Task: In the data that follows, find the line with "Networking isn't about"; transcribe it, every later line up to the one with "- **Online Communities**: Participate", and that line as well, exactly and with no others.

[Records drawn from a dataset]
+ + + + +

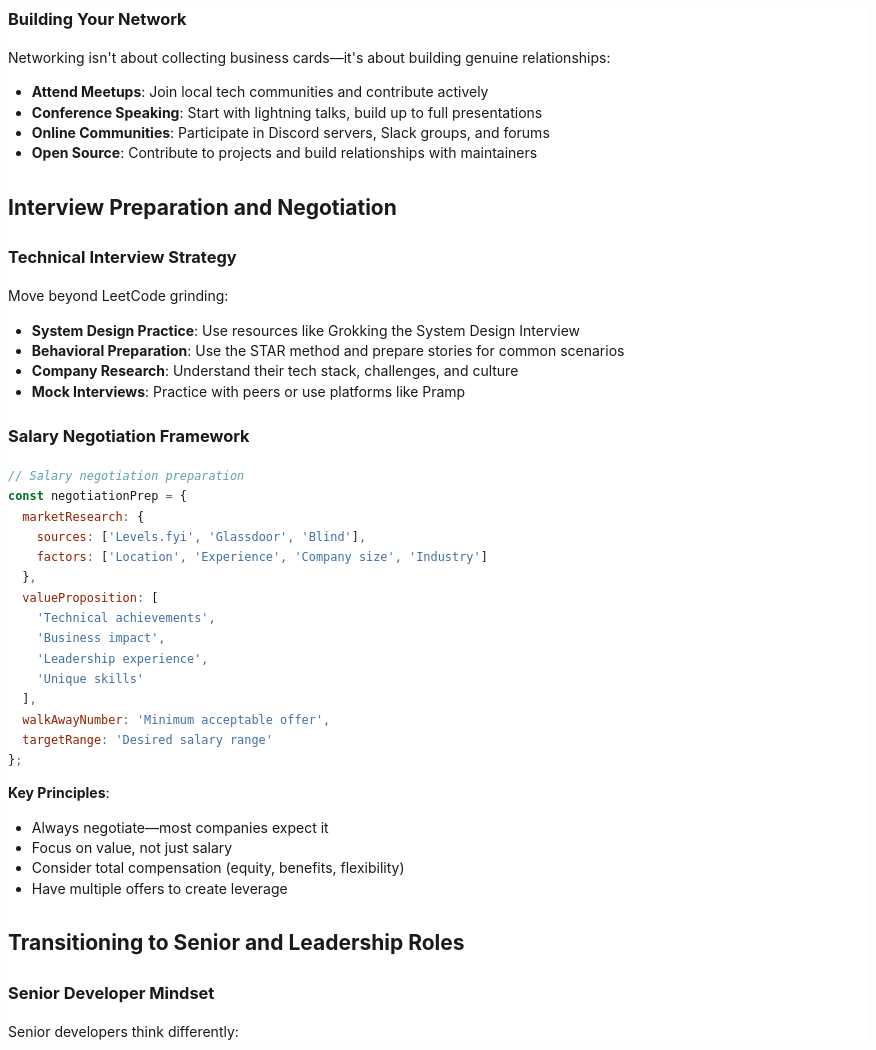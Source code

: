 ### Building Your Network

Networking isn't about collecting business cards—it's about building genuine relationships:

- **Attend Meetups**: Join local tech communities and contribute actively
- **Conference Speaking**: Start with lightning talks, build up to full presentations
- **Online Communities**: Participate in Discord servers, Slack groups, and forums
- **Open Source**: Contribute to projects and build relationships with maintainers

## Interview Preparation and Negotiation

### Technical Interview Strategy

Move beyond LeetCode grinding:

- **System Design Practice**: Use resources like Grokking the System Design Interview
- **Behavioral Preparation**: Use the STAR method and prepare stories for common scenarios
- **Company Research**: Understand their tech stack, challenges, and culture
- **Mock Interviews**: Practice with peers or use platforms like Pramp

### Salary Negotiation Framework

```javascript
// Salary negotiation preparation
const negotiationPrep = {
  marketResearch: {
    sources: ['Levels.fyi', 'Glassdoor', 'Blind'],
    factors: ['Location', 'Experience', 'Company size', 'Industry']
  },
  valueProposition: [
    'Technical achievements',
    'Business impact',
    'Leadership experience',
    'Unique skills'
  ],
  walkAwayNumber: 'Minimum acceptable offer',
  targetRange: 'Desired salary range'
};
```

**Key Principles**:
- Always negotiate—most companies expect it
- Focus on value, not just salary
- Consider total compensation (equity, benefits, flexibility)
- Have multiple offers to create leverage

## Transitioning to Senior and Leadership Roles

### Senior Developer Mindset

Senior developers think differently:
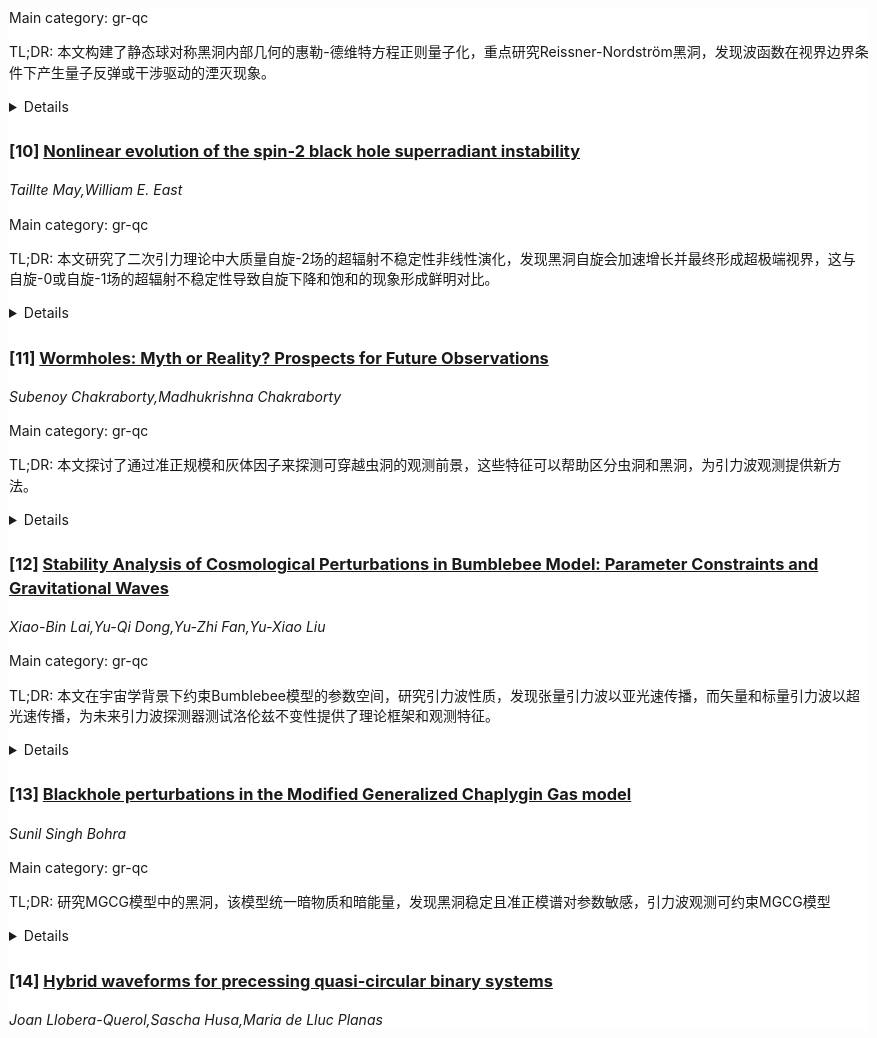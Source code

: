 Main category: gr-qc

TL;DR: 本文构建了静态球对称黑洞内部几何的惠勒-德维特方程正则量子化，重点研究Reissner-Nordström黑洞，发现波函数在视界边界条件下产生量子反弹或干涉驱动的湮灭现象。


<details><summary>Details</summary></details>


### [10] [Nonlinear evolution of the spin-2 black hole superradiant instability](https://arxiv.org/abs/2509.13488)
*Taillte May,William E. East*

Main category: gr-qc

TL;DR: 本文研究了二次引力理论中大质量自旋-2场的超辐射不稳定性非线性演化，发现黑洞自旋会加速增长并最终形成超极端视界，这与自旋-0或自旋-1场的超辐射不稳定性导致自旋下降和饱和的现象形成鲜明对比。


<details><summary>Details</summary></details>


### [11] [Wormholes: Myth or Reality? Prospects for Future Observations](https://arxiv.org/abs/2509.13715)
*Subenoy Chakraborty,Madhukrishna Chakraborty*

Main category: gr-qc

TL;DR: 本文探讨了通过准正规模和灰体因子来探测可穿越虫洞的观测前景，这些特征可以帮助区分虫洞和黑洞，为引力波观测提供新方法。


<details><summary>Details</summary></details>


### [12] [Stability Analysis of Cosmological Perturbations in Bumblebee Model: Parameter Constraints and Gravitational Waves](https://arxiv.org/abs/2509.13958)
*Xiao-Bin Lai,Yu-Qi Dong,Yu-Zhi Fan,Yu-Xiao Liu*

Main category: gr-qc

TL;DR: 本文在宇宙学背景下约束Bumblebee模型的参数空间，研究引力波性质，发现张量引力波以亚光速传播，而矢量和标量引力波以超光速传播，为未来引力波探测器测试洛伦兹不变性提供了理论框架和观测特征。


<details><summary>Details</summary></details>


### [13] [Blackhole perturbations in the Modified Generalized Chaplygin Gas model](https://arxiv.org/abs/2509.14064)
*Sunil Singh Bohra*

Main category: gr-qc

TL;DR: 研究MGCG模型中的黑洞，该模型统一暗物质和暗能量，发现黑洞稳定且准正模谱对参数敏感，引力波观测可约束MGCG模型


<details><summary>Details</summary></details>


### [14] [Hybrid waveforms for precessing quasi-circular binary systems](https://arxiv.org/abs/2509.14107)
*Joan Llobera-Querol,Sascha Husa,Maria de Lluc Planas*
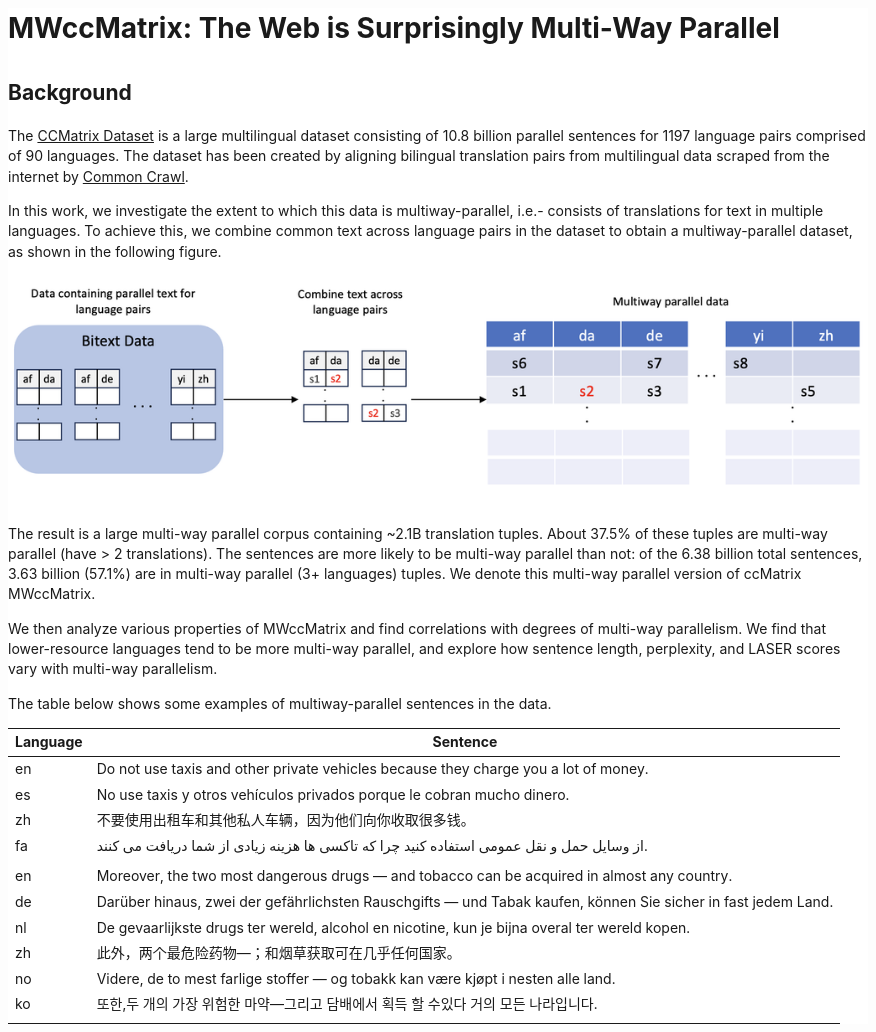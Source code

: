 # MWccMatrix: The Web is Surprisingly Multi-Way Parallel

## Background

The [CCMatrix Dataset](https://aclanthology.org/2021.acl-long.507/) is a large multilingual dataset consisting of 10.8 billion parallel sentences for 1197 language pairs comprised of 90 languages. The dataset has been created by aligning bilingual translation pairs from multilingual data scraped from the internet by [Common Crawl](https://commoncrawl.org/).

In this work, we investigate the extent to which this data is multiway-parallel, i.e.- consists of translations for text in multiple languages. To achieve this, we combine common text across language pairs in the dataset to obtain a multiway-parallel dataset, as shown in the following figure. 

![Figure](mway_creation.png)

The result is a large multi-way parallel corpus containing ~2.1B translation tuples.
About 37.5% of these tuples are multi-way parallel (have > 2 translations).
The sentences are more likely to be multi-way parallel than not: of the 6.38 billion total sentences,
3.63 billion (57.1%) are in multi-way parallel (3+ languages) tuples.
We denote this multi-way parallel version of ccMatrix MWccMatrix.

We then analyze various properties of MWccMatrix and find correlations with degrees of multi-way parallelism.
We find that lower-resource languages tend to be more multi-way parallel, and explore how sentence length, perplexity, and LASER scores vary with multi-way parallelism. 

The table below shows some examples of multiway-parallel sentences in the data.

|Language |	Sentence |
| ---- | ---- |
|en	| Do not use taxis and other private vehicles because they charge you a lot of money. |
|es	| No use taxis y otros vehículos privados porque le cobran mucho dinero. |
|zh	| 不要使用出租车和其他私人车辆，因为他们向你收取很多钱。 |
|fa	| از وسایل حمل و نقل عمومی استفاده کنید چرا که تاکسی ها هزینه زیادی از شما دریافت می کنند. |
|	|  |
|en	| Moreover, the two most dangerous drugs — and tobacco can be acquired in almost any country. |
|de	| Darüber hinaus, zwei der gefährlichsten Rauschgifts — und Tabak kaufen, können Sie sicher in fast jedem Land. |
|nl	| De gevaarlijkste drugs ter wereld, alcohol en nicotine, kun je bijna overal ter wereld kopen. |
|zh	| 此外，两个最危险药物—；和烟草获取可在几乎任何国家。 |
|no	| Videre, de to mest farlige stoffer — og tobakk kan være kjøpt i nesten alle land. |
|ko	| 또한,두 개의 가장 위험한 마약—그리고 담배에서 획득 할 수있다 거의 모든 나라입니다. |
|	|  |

+ + + + +

Written answer:
Networking isn't about collecting business cards—it's about building genuine relationships:

- **Attend Meetups**: Join local tech communities and contribute actively
- **Conference Speaking**: Start with lightning talks, build up to full presentations
- **Online Communities**: Participate in Discord servers, Slack groups, and forums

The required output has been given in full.